Kazakh legislation to make cadaveric donors lists classified 27 апреля 2014, 13:45
Information on cadaveric donors in Kazakhstan will be confidential, Tengrinews reports citing a Kazakhstan lawmaker Nadezhda Petuhova.
On April 16th, the lower chamber of the parliament approved amendments to the health and healthcare system legislation in the first reading. The amendments state that cadaveric organ donation does not require relative’s consent.
The amendments received a lot of critics during public discussion and now the goal is to make sure that there are no loopholes in the legislation that could be used for illegal transplantations, the lawmaker said.
“There will be protection of privacy and liability for notaries who authenticate the consent [in case they fail to observe the law when performing their duties]. We want to make sure that there are no loopholes. Only the institutions that have a license will be able to transplant organs. For the license, the institutions must go through an accreditation committee. The committee will determine if the meets the requirements or not. Organ donation will also be done through certified institutions. All the rules will be articulated in subordinate acts and government regulations,” Petuhova explained.
The legislation prohibits using pregnant women and children as donors. There will be lists of those who gave their consent for cadaveric donation and those awaiting transplantation.
“Availability of the database of donors will enable doctors in emergency situations to find out whether a person is a donor or not,” Petuhova added.
The lawmaker explained that the amendments to the legislation were primarily focused on increasing the life expectancy of Kazakhstan’s citizens.

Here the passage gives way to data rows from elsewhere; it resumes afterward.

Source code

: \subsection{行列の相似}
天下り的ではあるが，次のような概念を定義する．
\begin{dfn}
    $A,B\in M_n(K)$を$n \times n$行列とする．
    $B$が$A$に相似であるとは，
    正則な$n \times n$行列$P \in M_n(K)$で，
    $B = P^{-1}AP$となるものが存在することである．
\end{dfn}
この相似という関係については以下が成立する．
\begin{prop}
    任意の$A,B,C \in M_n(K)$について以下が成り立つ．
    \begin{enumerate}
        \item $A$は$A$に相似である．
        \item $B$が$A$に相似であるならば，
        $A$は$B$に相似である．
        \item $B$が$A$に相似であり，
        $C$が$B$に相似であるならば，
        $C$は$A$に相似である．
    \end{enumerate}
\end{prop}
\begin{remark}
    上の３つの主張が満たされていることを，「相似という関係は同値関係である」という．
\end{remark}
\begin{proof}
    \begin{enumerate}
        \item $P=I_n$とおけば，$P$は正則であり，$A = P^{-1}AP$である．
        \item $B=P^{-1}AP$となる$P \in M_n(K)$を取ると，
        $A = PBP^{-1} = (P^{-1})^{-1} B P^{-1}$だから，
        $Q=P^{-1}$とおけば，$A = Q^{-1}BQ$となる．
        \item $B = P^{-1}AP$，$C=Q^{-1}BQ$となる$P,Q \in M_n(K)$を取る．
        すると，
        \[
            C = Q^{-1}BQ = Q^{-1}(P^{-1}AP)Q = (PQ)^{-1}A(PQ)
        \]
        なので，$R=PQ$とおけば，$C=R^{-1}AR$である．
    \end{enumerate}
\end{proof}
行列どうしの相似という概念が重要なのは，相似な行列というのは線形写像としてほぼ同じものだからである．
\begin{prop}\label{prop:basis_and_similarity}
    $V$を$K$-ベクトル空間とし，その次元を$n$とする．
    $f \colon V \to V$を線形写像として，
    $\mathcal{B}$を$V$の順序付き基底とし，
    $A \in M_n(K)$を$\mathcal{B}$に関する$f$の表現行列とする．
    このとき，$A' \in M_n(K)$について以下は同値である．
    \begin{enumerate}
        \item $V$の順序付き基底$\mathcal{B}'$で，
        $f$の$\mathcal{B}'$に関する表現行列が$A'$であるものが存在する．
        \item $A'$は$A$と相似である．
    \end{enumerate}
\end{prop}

Syzganov National Scientific Center for Surgery also supports the idea of keeping the donors lists confidential. Dr. Temur Yeshmuratov said that the process of certifying a person's death involves several stages. “Even after brain death is pronounced, a series of examinations by neurologists, forensic experts and other doctors are required. Only after that, the question of organ transplantation is raised,” the doctor said. adding that only healthy organs of the people who gave consent for cadaveric donation can be used for transplantation.
Development of cadaveric organ donation and transplantation could be a solution for 80 percent of the Kazakhstani patients awaiting a donor.
Religious implication of organ donation raise heated discussions in Kazakhstan. But in January this year the Grand Mufti of Kazakhstan expressed his approval of organ donation as an act of goodness. For the predominantly Muslim society creating awareness through religious as well as social institutions is strategic in terms of cadaveric donation.